Troutt's estate planning.

     Kenny A. Troutt is Chairman of the Board of Excel and Vice-Chairman
and a director of the Issuer.  Accordingly, he will be in a position to
influence the operations of the Issuer.

     Except as set forth above and as noted in Item 6, none of the
Reporting Persons currently has any plans or proposals that relate to or
would result in any of the actions set forth in parts (a) through (j) of
Item 4.

ITEM 5.   INTEREST IN SECURITIES OF THE ISSUER

     Item 5 of the Schedule 13D is hereby amended and restated as follows:

     (a)  The responses of the Reporting Persons to Rows (11) through (13)
of the cover page of this statement on Schedule 13D are incorporated herein
by reference.

     Mr. Troutt, as sole trustee of the Family Trust, has the power to vote
or to direct the vote of and the power to dispose or direct the disposition
of all of the Common Shares held by the Family Trust.

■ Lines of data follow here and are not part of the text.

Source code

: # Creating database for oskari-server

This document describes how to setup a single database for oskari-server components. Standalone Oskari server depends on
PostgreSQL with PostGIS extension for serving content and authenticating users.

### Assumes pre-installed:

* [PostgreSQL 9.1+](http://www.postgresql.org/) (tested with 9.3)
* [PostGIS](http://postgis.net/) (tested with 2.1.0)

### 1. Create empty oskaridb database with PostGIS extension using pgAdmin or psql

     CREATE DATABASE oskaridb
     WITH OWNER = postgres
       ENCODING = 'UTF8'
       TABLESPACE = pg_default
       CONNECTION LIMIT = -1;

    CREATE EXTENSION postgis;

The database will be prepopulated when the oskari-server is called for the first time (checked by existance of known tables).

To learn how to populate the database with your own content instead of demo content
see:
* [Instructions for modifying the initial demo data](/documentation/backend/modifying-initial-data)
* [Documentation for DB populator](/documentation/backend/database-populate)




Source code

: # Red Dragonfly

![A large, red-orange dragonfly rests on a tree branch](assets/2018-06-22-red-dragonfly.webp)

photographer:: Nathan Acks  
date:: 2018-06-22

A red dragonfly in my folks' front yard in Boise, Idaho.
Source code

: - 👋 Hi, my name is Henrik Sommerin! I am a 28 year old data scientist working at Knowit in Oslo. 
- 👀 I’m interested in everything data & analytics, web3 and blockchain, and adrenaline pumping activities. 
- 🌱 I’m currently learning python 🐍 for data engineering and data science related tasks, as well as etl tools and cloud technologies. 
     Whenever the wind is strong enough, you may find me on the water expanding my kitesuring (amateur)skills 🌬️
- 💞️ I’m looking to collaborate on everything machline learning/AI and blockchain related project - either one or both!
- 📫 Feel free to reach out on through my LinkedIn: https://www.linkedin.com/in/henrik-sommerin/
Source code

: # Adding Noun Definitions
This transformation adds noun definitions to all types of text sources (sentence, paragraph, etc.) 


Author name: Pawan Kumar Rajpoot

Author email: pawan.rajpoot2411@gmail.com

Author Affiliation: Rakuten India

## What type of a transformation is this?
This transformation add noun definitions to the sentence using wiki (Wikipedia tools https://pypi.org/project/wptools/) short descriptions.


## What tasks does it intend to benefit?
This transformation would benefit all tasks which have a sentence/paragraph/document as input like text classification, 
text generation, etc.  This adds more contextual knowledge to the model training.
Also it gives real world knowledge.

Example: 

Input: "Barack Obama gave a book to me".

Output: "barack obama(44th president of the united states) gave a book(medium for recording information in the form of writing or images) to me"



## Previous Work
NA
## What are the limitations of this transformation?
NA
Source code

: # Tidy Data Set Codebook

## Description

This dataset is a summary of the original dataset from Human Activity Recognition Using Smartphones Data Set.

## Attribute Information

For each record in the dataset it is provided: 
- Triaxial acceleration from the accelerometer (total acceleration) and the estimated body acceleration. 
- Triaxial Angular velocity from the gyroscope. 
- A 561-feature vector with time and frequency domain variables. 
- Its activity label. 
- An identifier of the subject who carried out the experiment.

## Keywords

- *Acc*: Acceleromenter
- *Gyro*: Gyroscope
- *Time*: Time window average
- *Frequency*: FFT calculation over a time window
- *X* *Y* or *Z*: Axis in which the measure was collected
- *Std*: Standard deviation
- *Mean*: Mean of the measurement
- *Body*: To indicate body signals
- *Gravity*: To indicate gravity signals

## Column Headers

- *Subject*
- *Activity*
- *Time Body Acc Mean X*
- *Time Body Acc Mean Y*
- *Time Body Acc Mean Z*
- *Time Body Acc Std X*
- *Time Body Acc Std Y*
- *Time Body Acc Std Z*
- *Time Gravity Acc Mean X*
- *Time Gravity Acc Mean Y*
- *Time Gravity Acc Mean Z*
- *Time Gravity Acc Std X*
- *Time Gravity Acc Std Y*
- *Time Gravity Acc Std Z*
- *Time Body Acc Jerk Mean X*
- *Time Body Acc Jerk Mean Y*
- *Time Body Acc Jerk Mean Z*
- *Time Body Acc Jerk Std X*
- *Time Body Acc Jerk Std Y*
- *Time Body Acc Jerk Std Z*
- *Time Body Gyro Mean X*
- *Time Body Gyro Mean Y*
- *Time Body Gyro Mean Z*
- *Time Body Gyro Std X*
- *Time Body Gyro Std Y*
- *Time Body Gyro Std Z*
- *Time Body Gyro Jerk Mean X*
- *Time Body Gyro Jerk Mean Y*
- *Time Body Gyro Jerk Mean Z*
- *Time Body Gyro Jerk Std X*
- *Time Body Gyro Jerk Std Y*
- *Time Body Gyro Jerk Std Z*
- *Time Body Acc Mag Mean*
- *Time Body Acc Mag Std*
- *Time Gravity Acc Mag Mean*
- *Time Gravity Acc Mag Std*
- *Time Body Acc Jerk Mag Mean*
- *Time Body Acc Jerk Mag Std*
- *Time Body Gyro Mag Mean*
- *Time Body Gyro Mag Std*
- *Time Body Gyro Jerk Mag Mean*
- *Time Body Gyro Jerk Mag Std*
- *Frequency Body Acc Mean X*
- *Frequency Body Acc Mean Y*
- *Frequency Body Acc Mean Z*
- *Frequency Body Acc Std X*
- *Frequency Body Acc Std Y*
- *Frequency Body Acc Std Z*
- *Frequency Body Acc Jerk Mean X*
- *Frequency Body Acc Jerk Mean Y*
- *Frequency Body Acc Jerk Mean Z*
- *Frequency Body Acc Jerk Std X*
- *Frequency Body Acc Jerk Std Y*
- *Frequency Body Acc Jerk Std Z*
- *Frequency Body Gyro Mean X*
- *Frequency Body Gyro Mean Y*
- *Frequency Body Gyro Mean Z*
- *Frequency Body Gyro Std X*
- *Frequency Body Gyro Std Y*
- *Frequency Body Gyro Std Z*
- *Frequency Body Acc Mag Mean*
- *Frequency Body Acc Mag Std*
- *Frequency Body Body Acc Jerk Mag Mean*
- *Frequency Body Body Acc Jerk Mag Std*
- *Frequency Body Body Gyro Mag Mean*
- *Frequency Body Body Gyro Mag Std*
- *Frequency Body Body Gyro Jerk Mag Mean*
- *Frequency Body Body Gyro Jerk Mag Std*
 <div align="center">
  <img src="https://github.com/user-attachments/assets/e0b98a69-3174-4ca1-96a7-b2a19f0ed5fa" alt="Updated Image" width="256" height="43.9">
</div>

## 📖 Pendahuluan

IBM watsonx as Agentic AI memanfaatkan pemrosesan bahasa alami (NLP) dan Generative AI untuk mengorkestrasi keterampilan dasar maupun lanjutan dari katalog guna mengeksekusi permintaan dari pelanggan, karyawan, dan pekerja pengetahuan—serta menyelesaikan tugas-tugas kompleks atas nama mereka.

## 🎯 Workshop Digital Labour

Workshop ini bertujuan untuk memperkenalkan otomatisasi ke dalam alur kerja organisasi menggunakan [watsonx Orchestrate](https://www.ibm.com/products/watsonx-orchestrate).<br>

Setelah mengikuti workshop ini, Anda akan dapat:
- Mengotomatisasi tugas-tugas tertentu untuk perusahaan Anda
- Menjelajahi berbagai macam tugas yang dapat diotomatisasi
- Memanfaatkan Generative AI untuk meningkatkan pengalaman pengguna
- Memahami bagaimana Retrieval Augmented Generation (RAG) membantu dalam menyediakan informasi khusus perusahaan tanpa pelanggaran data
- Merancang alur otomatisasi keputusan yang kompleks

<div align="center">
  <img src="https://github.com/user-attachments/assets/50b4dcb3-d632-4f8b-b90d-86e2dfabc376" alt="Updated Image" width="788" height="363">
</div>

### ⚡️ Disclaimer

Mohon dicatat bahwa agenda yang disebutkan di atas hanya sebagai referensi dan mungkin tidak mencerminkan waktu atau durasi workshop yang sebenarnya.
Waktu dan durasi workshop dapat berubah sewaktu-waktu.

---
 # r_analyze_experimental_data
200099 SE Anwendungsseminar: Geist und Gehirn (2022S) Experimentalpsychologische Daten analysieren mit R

In addition, Mr.
Troutt can revoke the Family Trust without the consent of any other person.
As a result of such voting and investment control and power to revoke, Mr.
Troutt is deemed to be a beneficial owner of the Common Shares held of
record by the Family Trust.

     The LLC, as the sole general partner, has the power to vote or to
direct the vote of and the power to dispose or direct the disposition of
all of the Common Shares held by the Partnership and thus may be deemed a
beneficial owner of the Common Shares held of record by the Partnership.
Mr. Troutt, as the sole member of the LLC, has the power to direct all
voting and investment decisions of the LLC and thus may be deemed a
beneficial owner of the Common Shares held of record by the Partnership.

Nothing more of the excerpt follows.